Maritime Capture the Flag

Multi-agent reinforcement learning for autonomous maritime robotics

This project explores multi-agent reinforcement learning within the Pyquaticus simulation environment used for the Maritime Capture the Flag challenge. The goal is to develop learning-based agents capable of coordinating offensive and defensive behaviors, adapting to adversarial strategies, and operating in dynamic environments.

The work focuses on designing training pipelines, reward shaping strategies, and hierarchical behaviors that allow autonomous agents to learn cooperative gameplay strategies through simulation.

Overview

Maritime Capture the Flag is a robotics challenge in which teams of autonomous surface vehicles attempt to capture the opposing team’s flag while defending their own. Agents must navigate adversarial environments, avoid defenders, and coordinate strategies under real-time constraints.

To explore these challenges, this project implements reinforcement learning agents trained in simulation using Pyquaticus, a multi-agent maritime robotics environment.

The objective is to develop agents capable of:

Coordinated offensive and defensive strategies
Autonomous navigation in adversarial environments
Learning robust policies through simulation-based training

Highlights

Multi-agent reinforcement learning using PPO and TD3 for cooperative and competitive gameplay
Hierarchical behavior design enabling agents to switch between offense and defense roles
Reward shaping experiments to encourage strategic coordination and stable learning
Simulation-first development using the Pyquaticus environment for experimentation
Evaluation pipelines to analyze match performance and policy behavior

Learning Pipeline

The training pipeline combines simulation, reinforcement learning training, and iterative evaluation.

flowchart LR

A[Pyquaticus Simulation Environment] --> B[State Observations]

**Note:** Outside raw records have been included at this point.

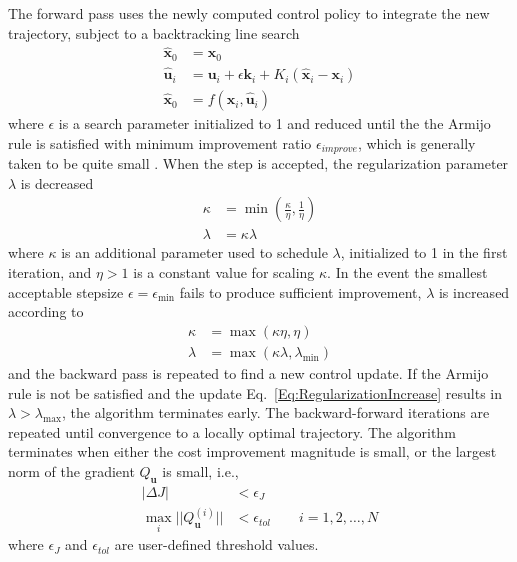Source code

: \documentclass[journal ]{new-aiaa}
\newcommand{\state}{\ensuremath{\mathbf{x}}}
\newcommand{\control}{\ensuremath{\mathbf{u}}}
\begin{document}
The forward pass uses the newly computed control policy to integrate the new trajectory, subject to a backtracking line search
\begin{align}
\hat{\state}_0 &= \state_0 \\
\hat{\control}_{i} &= \control_i + \epsilon \mathbf{k}_i + K_i(\hat{\state}_i - \state_i)\\
\hat{\state}_0 &= f(\hat{\state}_i,\hat{\control}_i)
\end{align}
where $\epsilon$ is a search parameter initialized to 1 and reduced until the the Armijo rule \cite{Armijo} is satisfied with
minimum improvement ratio $\epsilon_{improve}$, which is generally taken to be quite small \cite{Optimization:Nocedal}.
When the step is accepted, the regularization parameter $\lambda$ is decreased
\begin{align}
	\kappa &= \min(\frac{\kappa}{\eta}, \frac{1}{\eta})\\
	\lambda &= \kappa\lambda \label{Eq:Regularizationdecrease}
\end{align} 
where $\kappa$ is an additional parameter used to schedule $\lambda$, initialized to 1 in the first iteration, and $\eta>1$ is a constant value for scaling $\kappa$. 
In the event the smallest acceptable stepsize $\epsilon=\epsilon_{\min}$ fails to produce sufficient improvement, $\lambda$ is increased according to
\begin{align}
	\kappa &= \max(\kappa\eta, \eta) \\
	\lambda &= \max(\kappa\lambda,\lambda_{\min}) \label{Eq:RegularizationIncrease}
\end{align} 
and the backward pass is repeated to find a new control update. If the Armijo rule is not be satisfied and the update Eq.~\eqref{Eq:RegularizationIncrease} results in $\lambda>\lambda_{\max}$, the algorithm terminates early. 
The backward-forward iterations are repeated until convergence to a locally optimal trajectory. The algorithm terminates when either the cost improvement magnitude is small, or the largest norm of the gradient $Q_\control$ is small, i.e.,
\begin{align}
	|\Delta J| &< \epsilon_J \label{Eq:ConvergenceCost}\\
	\max_i ||Q^{(i)}_{\control}|| &< \epsilon_{tol}\qquad i=1,2,\dots,N \label{Eq:ConvergenceGradient}
\end{align}
where $ \epsilon_J $ and $\epsilon_{tol}$ are user-defined threshold values.
%
\end{document}
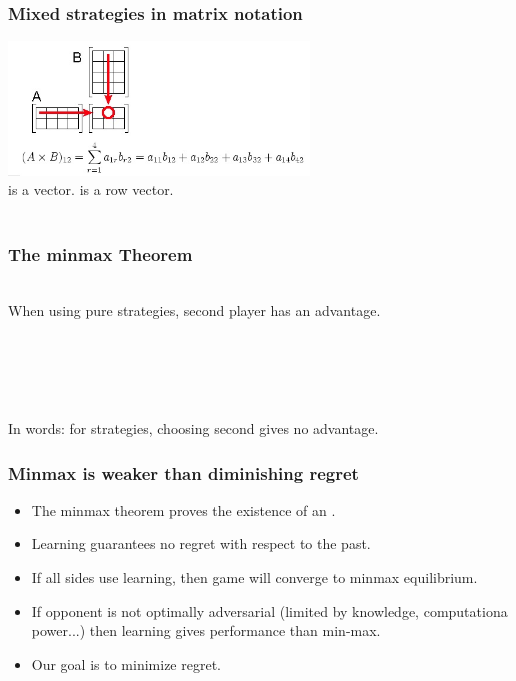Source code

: \documentclass[handout]{beamer}
\begin{document}
\begin{frame}
\frametitle{Mixed strategies in matrix notation}
\includegraphics[width=8cm]{figures/matrixProduct.jpg}
\pause \\
\R{$\Q$} is a  vector.  is a row vector.
\pause \\ ~\\
\end{frame}

\begin{frame}
  \frametitle{The minmax Theorem}
~\\
When using pure strategies, second player has an advantage.
~\\~\\ ~\pause
{}
\\ ~ \\ 
\R{\[ \minp \maxq \mpq = \maxq \minp \mpq \]}
\\ ~ \\ 
In words: for  strategies, choosing second gives no advantage.
\end{frame}

\begin{frame}
\frametitle{Minmax is weaker than diminishing regret}
\begin{itemize}
\item The minmax theorem proves the existence of an .
\item Learning guarantees no regret with respect to the past.
\item If all sides use learning, then game will converge to minmax equilibrium.
\item If opponent is not optimally adversarial (limited by knowledge, computationa power...) then learning gives  performance than min-max.
\item Our goal is to minimize regret.
\end{itemize}
\end{frame}
\end{document}
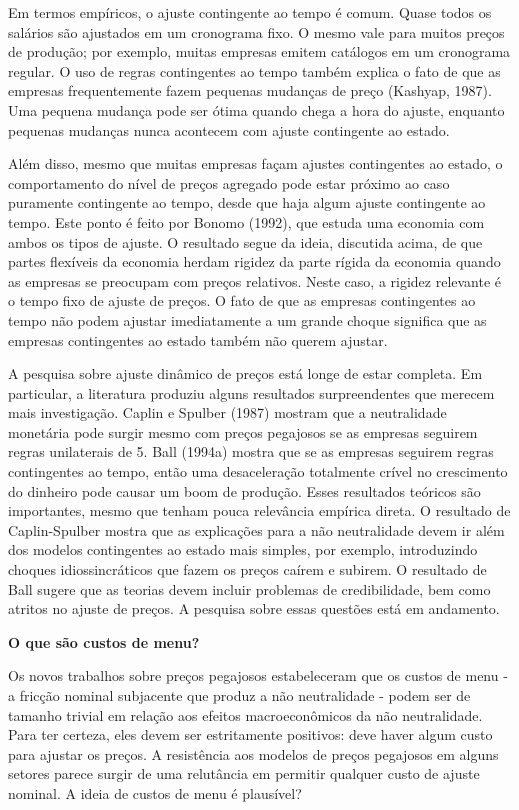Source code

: \documentclass[12pt]{article}
\begin{document}
Em termos empíricos, o ajuste contingente ao tempo é comum. Quase todos os salários são ajustados em um cronograma fixo. O mesmo vale para muitos preços de produção; por exemplo, muitas empresas emitem catálogos em um cronograma regular. O uso de regras contingentes ao tempo também explica o fato de que as empresas frequentemente fazem pequenas mudanças de preço (Kashyap, 1987). Uma pequena mudança pode ser ótima quando chega a hora do ajuste, enquanto pequenas mudanças nunca acontecem com ajuste contingente ao estado.

Além disso, mesmo que muitas empresas façam ajustes contingentes ao estado, o comportamento do nível de preços agregado pode estar próximo ao caso puramente contingente ao tempo, desde que haja algum ajuste contingente ao tempo. Este ponto é feito por Bonomo (1992), que estuda uma economia com ambos os tipos de ajuste. O resultado segue da ideia, discutida acima, de que partes flexíveis da economia herdam rigidez da parte rígida da economia quando as empresas se preocupam com preços relativos. Neste caso, a rigidez relevante é o tempo fixo de ajuste de preços. O fato de que as empresas contingentes ao tempo não podem ajustar imediatamente a um grande choque significa que as empresas contingentes ao estado também não querem ajustar.

A pesquisa sobre ajuste dinâmico de preços está longe de estar completa. Em particular, a literatura produziu alguns resultados surpreendentes que merecem mais investigação. Caplin e Spulber (1987) mostram que a neutralidade monetária pode surgir mesmo com preços pegajosos se as empresas seguirem regras unilaterais de 5. Ball (1994a) mostra que se as empresas seguirem regras contingentes ao tempo, então uma desaceleração totalmente crível no crescimento do dinheiro pode causar um boom de produção. Esses resultados teóricos são importantes, mesmo que tenham pouca relevância empírica direta. O resultado de Caplin-Spulber mostra que as explicações para a não neutralidade devem ir além dos modelos contingentes ao estado mais simples, por exemplo, introduzindo choques idiossincráticos que fazem os preços caírem e subirem. O resultado de Ball sugere que as teorias devem incluir problemas de credibilidade, bem como atritos no ajuste de preços. A pesquisa sobre essas questões está em andamento.

\textbf{O que são custos de menu?}

Os novos trabalhos sobre preços pegajosos estabeleceram que os custos de menu - a fricção nominal subjacente que produz a não neutralidade - podem ser de tamanho trivial em relação aos efeitos macroeconômicos da não neutralidade. Para ter certeza, eles devem ser estritamente positivos: deve haver algum custo para ajustar os preços. A resistência aos modelos de preços pegajosos em alguns setores parece surgir de uma relutância em permitir qualquer custo de ajuste nominal. A ideia de custos de menu é plausível?
\end{document}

B --> C[RL Policy<br>PPO / TD3]

C --> D[Agent Actions]

D --> E[Environment Step]

E --> F[Rewards + Next State]

F --> C

F --> G[Training Metrics]

G --> H[Strategy Evaluation]

Agents interact with the simulation environment by observing state information, selecting actions through learned policies, and updating their behavior based on reward signals and performance metrics.

System Architecture

Key components of the system include:

Component	Description
Simulation Environment	Pyquaticus maritime capture-the-flag simulator
Agents	Reinforcement learning controlled autonomous surface vehicles
Policy Training	PPO and TD3 experiments for multi-agent coordination
Reward Shaping	Custom reward functions encouraging capture, defense, and navigation strategies
Evaluation	Simulation metrics and match outcomes used to compare policy performance

Technologies

Python
PyTorch
Reinforcement Learning (PPO / TD3)
Pyquaticus simulation environment
Multi-agent systems

Repositories

2025 Implementation
https://github.com/lmckane/MCTF2025
2026 Implementation (ongoing)
https://github.com/lmckane/MCTF

Status

Active experimentation with multi-agent reinforcement learning strategies and reward shaping techniques for autonomous robotics competitions.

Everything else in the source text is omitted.